Excerpted data:
╔══
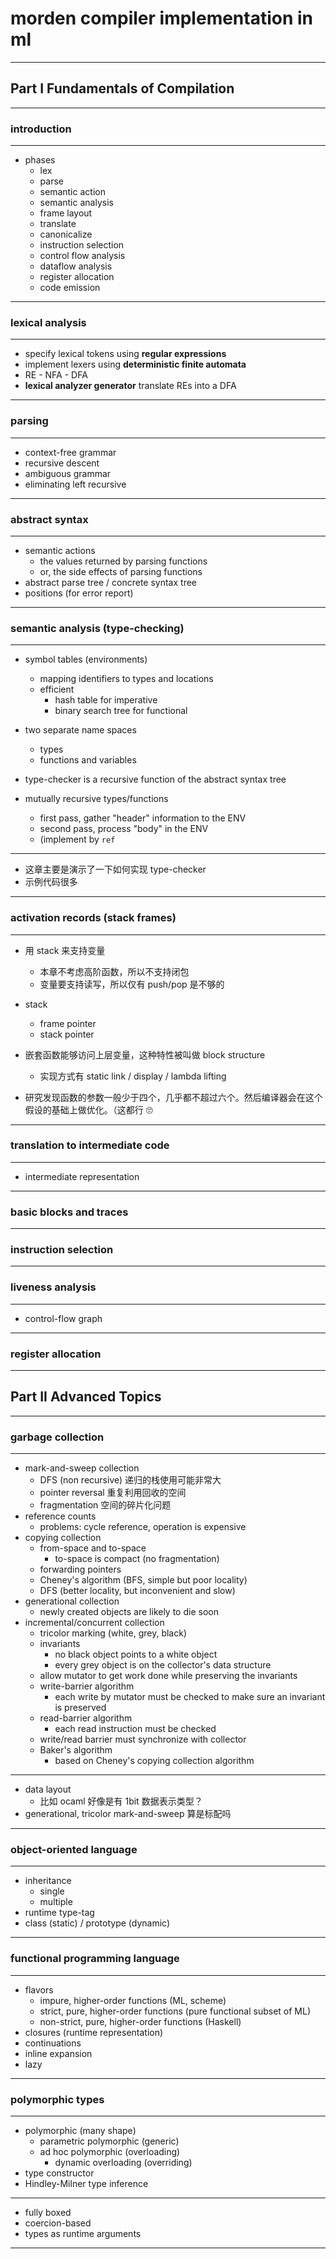 # morden compiler implementation in ml

---

## Part I Fundamentals of Compilation

---

### introduction

---

- phases
    - lex
    - parse
    - semantic action
    - semantic analysis
    - frame layout
    - translate
    - canonicalize
    - instruction selection
    - control flow analysis
    - dataflow analysis
    - register allocation
    - code emission

---

### lexical analysis

---

- specify lexical tokens using **regular expressions**
- implement lexers using **deterministic finite automata**
- RE - NFA - DFA
- **lexical analyzer generator** translate REs into a DFA

---

### parsing

---

- context-free grammar
- recursive descent
- ambiguous grammar
- eliminating left recursive

---

### abstract syntax

---

- semantic actions
    - the values returned by parsing functions
    - or, the side effects of parsing functions
- abstract parse tree / concrete syntax tree
- positions (for error report)

---

### semantic analysis (type-checking)

---

- symbol tables (environments)
    - mapping identifiers to types and locations
    - efficient
        - hash table for imperative
        - binary search tree for functional

- two separate name spaces
    - types
    - functions and variables

- type-checker is a recursive function of the abstract syntax tree

- mutually recursive types/functions
    - first pass, gather "header" information to the ENV
    - second pass, process "body" in the ENV
    - (implement by `ref`

---

- 这章主要是演示了一下如何实现 type-checker
- 示例代码很多

---

### activation records (stack frames)

---

- 用 stack 来支持变量
    - 本章不考虑高阶函数，所以不支持闭包
    - 变量要支持读写，所以仅有 push/pop 是不够的
- stack
    - frame pointer
    - stack pointer
- 嵌套函数能够访问上层变量，这种特性被叫做 block structure
    - 实现方式有 static link / display / lambda lifting

- 研究发现函数的参数一般少于四个，几乎都不超过六个。然后编译器会在这个假设的基础上做优化。（这都行 🙄️

---

### translation to intermediate code

---

- intermediate representation

---

### basic blocks and traces

---

### instruction selection

---

### liveness analysis

---

- control-flow graph

---

### register allocation

---

## Part II Advanced Topics

---

### garbage collection

---

- mark-and-sweep collection
    - DFS (non recursive) 递归的栈使用可能非常大
    - pointer reversal 重复利用回收的空间
    - fragmentation 空间的碎片化问题
- reference counts
    - problems: cycle reference, operation is expensive
- copying collection
    - from-space and to-space
        - to-space is compact (no fragmentation)
    - forwarding pointers
    - Cheney's algorithm (BFS, simple but poor locality)
    - DFS (better locality, but inconvenient and slow)
- generational collection
    - newly created objects are likely to die soon
- incremental/concurrent collection
    - tricolor marking (white, grey, black)
    - invariants
        - no black object points to a white object
        - every grey object is on the collector's data structure
    - allow mutator to get work done while preserving the invariants
    - write-barrier algorithm
        - each write by mutator must be checked to make sure an invariant is preserved
    - read-barrier algorithm
        - each read instruction must be checked
    - write/read barrier must synchronize with collector
    - Baker's algorithm
        - based on Cheney's copying collection algorithm

---

- data layout
    - 比如 ocaml 好像是有 1bit 数据表示类型？
- generational, tricolor mark-and-sweep 算是标配吗

---

### object-oriented language

---

- inheritance
    - single
    - multiple
- runtime type-tag
- class (static) / prototype (dynamic)

---

### functional programming language

---

- flavors
    - impure, higher-order functions (ML, scheme)
    - strict, pure, higher-order functions (pure functional subset of ML)
    - non-strict, pure, higher-order functions (Haskell)
- closures (runtime representation)
- continuations
- inline expansion
- lazy

---

### polymorphic types

---

- polymorphic (many shape)
    - parametric polymorphic (generic)
    - ad hoc polymorphic (overloading)
        - dynamic overloading (overriding)
- type constructor
- Hindley-Milner type inference

---

- fully boxed
- coercion-based
- types as runtime arguments

---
╚══
What to do:
When a line in the material above includes "control", report that line by copying it.

Written answer:
    - control flow analysis
- control-flow graph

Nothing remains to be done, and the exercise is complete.